Task item.
Find the word "newcommand" in the listing. Copy out each line where it occurs.
+-------+
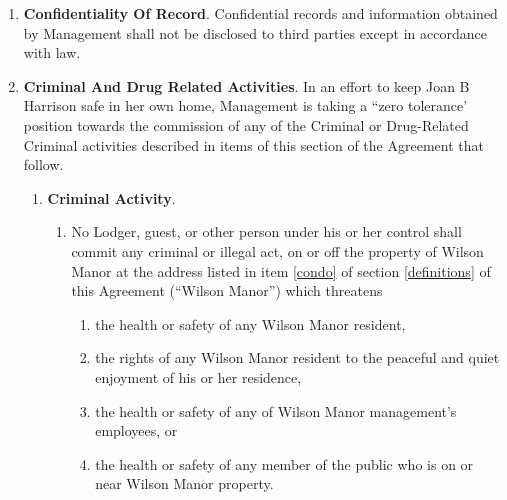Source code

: \documentclass[12pt,letterpaper]{article}
\newcommand{\lodger}{Lodger}
\newcommand{\mom}{Joan B Harrison}
\newcommand{\ownermail}{Owner Email}
\newcommand{\management}{Management}
\newcommand{\condo}{Wilson Manor}
\newcommand{\lemail}{Lodger Email}
\newcommand{\paymenttime}{Payment Notification Time-Date}
\begin{document}
\begin{enumerate}
\begin{enumerate}
\begin{enumerate}
							Venmo will notify \management{} of the payment via the \ownermail{}, and \management{} will consider the payment as having been received at the time and date stamped on the Venmo notification (``\paymenttime{}''). 
						\item For reasons of security and convenience, \management{} shall not accept cash payments. Unless otherwise directed in writing by \management{}, all payments shall be made through Venmo's website https://venmo.com/, one of Venmo's apps for Android/iOS, or by any other method Venmo provides. 
					\end{enumerate}
				\item \textbf{Receipt}. \management{} will provide receipt of payment via one of the \lemail{} that is set forth in item \ref{lemail} of section \ref{definitions} of this Agreement{}, and record payment was received at the \paymenttime{}. 
			\end{enumerate}
		\item \textbf{Confidentiality Of Record}. 
			Confidential records and information obtained by \management{} shall not be disclosed to third parties except in accordance with law. 
		\item \textbf{Criminal And Drug Related Activities}. 
			In an effort to keep \mom{} safe in her own home, \management{} is taking a ``zero tolerance' position towards the commission of any of the Criminal or Drug-Related Criminal activities described in items of this section of the Agreement that follow. 
			\begin{enumerate} 
				\item \textbf{Criminal Activity}. \label{criminal}
					\begin{enumerate}
						\item No \lodger{}, guest, or other person under his or her control shall commit any criminal or illegal act, on or off the property of \condo{} at the address listed in item \ref{condo} of section \ref{definitions} of this Agreement (``\condo{}'') which threatens 
							\begin{enumerate} 
								\item the health or safety of any \condo{} resident, 
								\item the rights of any \condo{} resident to the peaceful and quiet enjoyment of his or her residence, 
								\item the health or safety of any of \condo{} management's employees, or 
								\item the health or safety of any member of the public who is on or near \condo{} property. 

\end{enumerate}
\end{enumerate}
\end{enumerate}
\end{enumerate}
\end{document}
+-------+
Output below.
\newcommand{\lodger}{Lodger}
\newcommand{\mom}{Joan B Harrison}
\newcommand{\ownermail}{Owner Email}
\newcommand{\management}{Management}
\newcommand{\condo}{Wilson Manor}
\newcommand{\lemail}{Lodger Email}
\newcommand{\paymenttime}{Payment Notification Time-Date}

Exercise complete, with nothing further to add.